La recente polemica sull’uso della parola “cortigiana” per definire la Presidente del Consiglio ha sollevato un vespaio di critiche e interpretazioni.

Landini, il cui lessico pare spesso rimanere intrappolato nel XIX secolo, ha tentato di giustificare la sua scelta lessicale affermando che “cortigiana” non era un insulto sessista, ma piuttosto una semplice referenza a chi fa parte della corte.

Certo, l’illuminante argomento potrebbe soddisfare solo chi è abituato a discorsi da salotto, ma al resto di noi sembrerebbe una manovra alquanto disperata, una di quelle acrobazie dialettiche che ricordano più il circo che il dibattito politico.

A voler essere onesti, i casi sono due.

O Landini ha voluto offendere in modo premeditato, ben conscio del fatto che nel gergo comune “cortigiana” è sinonimo di meretrice, o in effetti è semplicemente un ignorante che ignora le sfumature della lingua italiana.

Perché fatte le debite considerazioni, definirlo un genio della comunicazione sarebbe come dare il Nobel per la letteratura a un bambino che sciracchia le parole su un foglio.

E tutto ciò mentre gli operai della CGIL si grattano la testa cercando di capire come possano essere rappresentati da un leader che, evidentemente, non ha chiaro cosa possa significare il termine “responsabilità”.

Ma andiamo con ordine.

Se Landini avesse voluto davvero comunicare un messaggio di disprezzo, avrebbe potuto scegliere tra una miriade di opzioni linguistiche più chiare e meno ambigue.

Magari un “serva di Trump” o un “pappagallo del potere” avrebbero trasmesso il suo pensiero senza troppi giri di parole. Invece, con la scelta di “cortigiana”, sembra quasi che abbia voluto esprimere il suo disprezzo mentre si nascondeva dietro un dito, un po’ come chi insulta qualcuno sussurrando, sperando che nessuno lo senta.

Tuttavia, purtroppo per lui, quella strategia non funziona.

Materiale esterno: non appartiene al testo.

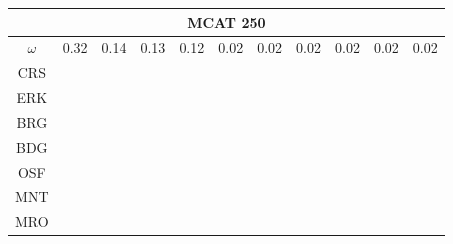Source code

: \documentclass[12pt]{article}
\begin{document}
\begin{figure}[!h]
\centering
\begin{tabular}{|c|c|c|c|c|c|c|c|c|c|c|}
        \hline \multicolumn{11}{|c|}{MCAT 250} \\ \hline 
        $\omega$&0.32&0.14&0.13&0.12&0.02&0.02&0.02&0.02&0.02&0.02 \\ \hline
        CRS&\cellcolor[HTML]{E41A1C}&\cellcolor[HTML]{E41A1C}&\cellcolor[HTML]{E41A1C}&\cellcolor[HTML]{E41A1C}&\cellcolor[HTML]{E41A1C}&\cellcolor[HTML]{E41A1C}&\cellcolor[HTML]{E41A1C}&\cellcolor[HTML]{E41A1C}&\cellcolor[HTML]{E41A1C}&\cellcolor[HTML]{E41A1C} \\ \hline%
        ERK&\cellcolor[HTML]{377EB8}&\cellcolor[HTML]{377EB8}&\cellcolor[HTML]{377EB8}&\cellcolor[HTML]{377EB8}&\cellcolor[HTML]{377EB8}&\cellcolor[HTML]{377EB8}&\cellcolor[HTML]{377EB8}&\cellcolor[HTML]{377EB8}&\cellcolor[HTML]{377EB8}&\cellcolor[HTML]{377EB8} \\ \hline%
        BRG&\cellcolor[HTML]{4DAF4A}&\cellcolor[HTML]{4DAF4A}&\cellcolor[HTML]{4DAF4A}&\cellcolor[HTML]{4DAF4A}&\cellcolor[HTML]{4DAF4A}&\cellcolor[HTML]{4DAF4A}&\cellcolor[HTML]{4DAF4A}&\cellcolor[HTML]{4DAF4A}&\cellcolor[HTML]{4DAF4A}&\cellcolor[HTML]{4DAF4A} \\ \hline%
        BDG&\cellcolor[HTML]{4DAF4A}&\cellcolor[HTML]{4DAF4A}&\cellcolor[HTML]{4DAF4A}&\cellcolor[HTML]{4DAF4A}&\cellcolor[HTML]{4DAF4A}&\cellcolor[HTML]{4DAF4A}&\cellcolor[HTML]{4DAF4A}&\cellcolor[HTML]{984EA3}&\cellcolor[HTML]{4DAF4A}&\cellcolor[HTML]{4DAF4A} \\ \hline%
        OSF&\cellcolor[HTML]{984EA3}&\cellcolor[HTML]{984EA3}&\cellcolor[HTML]{984EA3}&\cellcolor[HTML]{984EA3}&\cellcolor[HTML]{4DAF4A}&\cellcolor[HTML]{4DAF4A}&\cellcolor[HTML]{4DAF4A}&\cellcolor[HTML]{984EA3}&\cellcolor[HTML]{4DAF4A}&\cellcolor[HTML]{4DAF4A} \\ \hline%
        MNT&\cellcolor[HTML]{984EA3}&\cellcolor[HTML]{984EA3}&\cellcolor[HTML]{984EA3}&\cellcolor[HTML]{984EA3}&\cellcolor[HTML]{984EA3}&\cellcolor[HTML]{984EA3}&\cellcolor[HTML]{984EA3}&\cellcolor[HTML]{FF7F00}&\cellcolor[HTML]{984EA3}&\cellcolor[HTML]{984EA3} \\ \hline%
        MRO&\cellcolor[HTML]{984EA3}&\cellcolor[HTML]{984EA3}&\cellcolor[HTML]{984EA3}&\cellcolor[HTML]{984EA3}&\cellcolor[HTML]{984EA3}&\cellcolor[HTML]{984EA3}&\cellcolor[HTML]{984EA3}&\cellcolor[HTML]{FF7F00}&\cellcolor[HTML]{984EA3}&\cellcolor[HTML]{984EA3} \\ \hline%

\end{tabular}
\end{figure}
\end{document}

I social media sono lì per documentare le sue uscite, e gli italiani, si sa, sono sempre pronti a farsi una risata sulla cattiva gestione della verità.

E che dire del suo arroccarsi nell’idea di aver usato quel termine in senso figurato?

Qui si aprono le porte dell’ironia pura.

Nella nostra lingua, come nel miglior gioco di prestigio, le parole hanno un peso e una valenza.

La Treccani non lascia spazio a fraintendimenti: cortigiana, meretrice e prostituta sono tutte seduzioni verbali perfettamente riconducibili a un’unica, imbarazzante verità.

Eppure, Landini continua a difendersi come un leone in gabbia, pronto a ripetere la sua definizione alla prima occasione utile – perché, in fondo, perché scusarsi quando si può arrampicarsi sugli specchi?

Potremmo quindi concludere che la questione non si limiti a una mera offensiva linguistica, ma riveli anche un atteggiamento.

Un atteggiamento riflessivo di chi, in fondo, non si preoccupa troppo delle conseguenze delle proprie parole.

Qui entra in scena un secondo interrogativo: ma come fanno i lavoratori della CGIL a sopportarlo?

È evidente che il sindacalista è molto più interessato a questioni internazionali come Gaza, piuttosto che focalizzarsi sui contratti collettivi di lavoro.

I lavoratori, in questo caso, trascorrono le loro giornate a domandarsi se il loro leader sta correndo il rischio di trasformarsi nel classico “pittore di m……..”: affascinante per alcuni, incomprensibile per altri, mentre i muri vengono dipinti senza alcuna coerenza.

In definitiva, mai come oggi possiamo affermare che il dibattito su Landini trascenda la semplice questione linguistica.

Ci stiamo domandando se sia un diffamatore o un ignorante?

In entrambi i casi, ci troviamo di fronte a una figura che rappresenta qualcosa di più profondo nella cultura politica italiana.

Un’ossessione per il politically correct mescolata con un’enorme dose di arroganza, il tutto condito da frasi ad effetto che suonano a metà strada tra un comico di seconda categoria e un politico in cerca di consensi.

L’ironia che aleggia attorno alla figura di Landini ci invita a riflettere sulle vere priorità di un sindacato moderno.

I lavoratori meritano un leader che parli il loro linguaggio, e non quello di una corte medievale.

Ma in un’Italia dove i confini tra serio e faceto si confondono ogni giorno di più, chissà che Landini non si riveli il nostro eroe tragico, capace di unire in un’unica battaglia l’assurdo e il sublime… almeno fino al prossimo insulti.